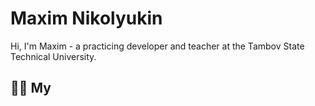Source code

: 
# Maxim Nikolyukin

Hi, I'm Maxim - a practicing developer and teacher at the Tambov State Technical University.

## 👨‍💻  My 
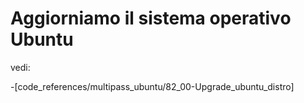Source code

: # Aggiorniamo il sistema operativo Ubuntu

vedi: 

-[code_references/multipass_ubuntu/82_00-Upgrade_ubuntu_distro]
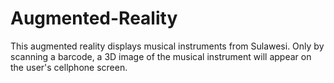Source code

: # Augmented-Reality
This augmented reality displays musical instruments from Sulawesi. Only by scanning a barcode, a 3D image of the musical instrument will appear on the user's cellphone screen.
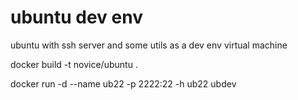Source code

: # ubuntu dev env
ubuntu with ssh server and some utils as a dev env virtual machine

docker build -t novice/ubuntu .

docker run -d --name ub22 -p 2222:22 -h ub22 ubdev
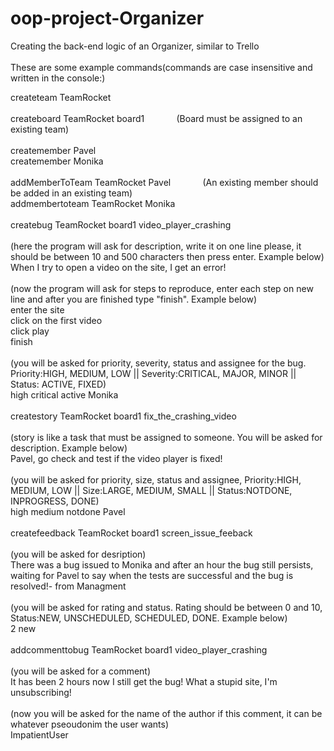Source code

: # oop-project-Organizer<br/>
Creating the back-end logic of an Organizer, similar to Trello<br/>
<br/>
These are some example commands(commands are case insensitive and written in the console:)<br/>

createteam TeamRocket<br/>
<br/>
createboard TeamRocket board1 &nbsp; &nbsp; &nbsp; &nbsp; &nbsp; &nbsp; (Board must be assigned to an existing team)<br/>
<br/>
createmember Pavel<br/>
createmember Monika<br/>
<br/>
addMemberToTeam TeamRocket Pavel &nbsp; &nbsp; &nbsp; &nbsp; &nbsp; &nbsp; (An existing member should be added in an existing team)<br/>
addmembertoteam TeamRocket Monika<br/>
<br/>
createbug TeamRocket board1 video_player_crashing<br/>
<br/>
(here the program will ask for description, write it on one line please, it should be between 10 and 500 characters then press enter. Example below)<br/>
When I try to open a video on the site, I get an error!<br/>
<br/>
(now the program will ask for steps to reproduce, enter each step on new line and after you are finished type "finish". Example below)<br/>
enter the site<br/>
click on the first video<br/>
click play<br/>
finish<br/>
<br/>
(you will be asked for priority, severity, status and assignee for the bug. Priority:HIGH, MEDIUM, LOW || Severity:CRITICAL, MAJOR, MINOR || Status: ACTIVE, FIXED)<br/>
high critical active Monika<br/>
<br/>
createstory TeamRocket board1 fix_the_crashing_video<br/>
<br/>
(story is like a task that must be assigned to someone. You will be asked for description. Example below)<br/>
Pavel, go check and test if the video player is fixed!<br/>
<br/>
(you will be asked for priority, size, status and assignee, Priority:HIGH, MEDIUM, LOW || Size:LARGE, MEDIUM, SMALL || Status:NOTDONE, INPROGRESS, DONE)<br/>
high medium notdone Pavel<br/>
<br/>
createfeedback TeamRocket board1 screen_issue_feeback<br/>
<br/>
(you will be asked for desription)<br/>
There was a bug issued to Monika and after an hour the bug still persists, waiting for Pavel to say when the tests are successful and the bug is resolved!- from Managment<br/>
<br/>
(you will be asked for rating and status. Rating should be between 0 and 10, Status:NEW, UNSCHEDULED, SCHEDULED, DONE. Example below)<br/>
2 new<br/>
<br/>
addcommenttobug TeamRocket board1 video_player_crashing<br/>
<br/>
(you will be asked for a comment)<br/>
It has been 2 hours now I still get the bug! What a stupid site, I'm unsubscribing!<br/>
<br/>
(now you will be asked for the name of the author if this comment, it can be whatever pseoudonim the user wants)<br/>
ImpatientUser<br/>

◆ Task to carry out:
All lines in the data that contain the word "priority" should be copied.

◆ Answer to this task:
(you will be asked for priority, severity, status and assignee for the bug. Priority:HIGH, MEDIUM, LOW || Severity:CRITICAL, MAJOR, MINOR || Status: ACTIVE, FIXED)<br/>
(you will be asked for priority, size, status and assignee, Priority:HIGH, MEDIUM, LOW || Size:LARGE, MEDIUM, SMALL || Status:NOTDONE, INPROGRESS, DONE)<br/>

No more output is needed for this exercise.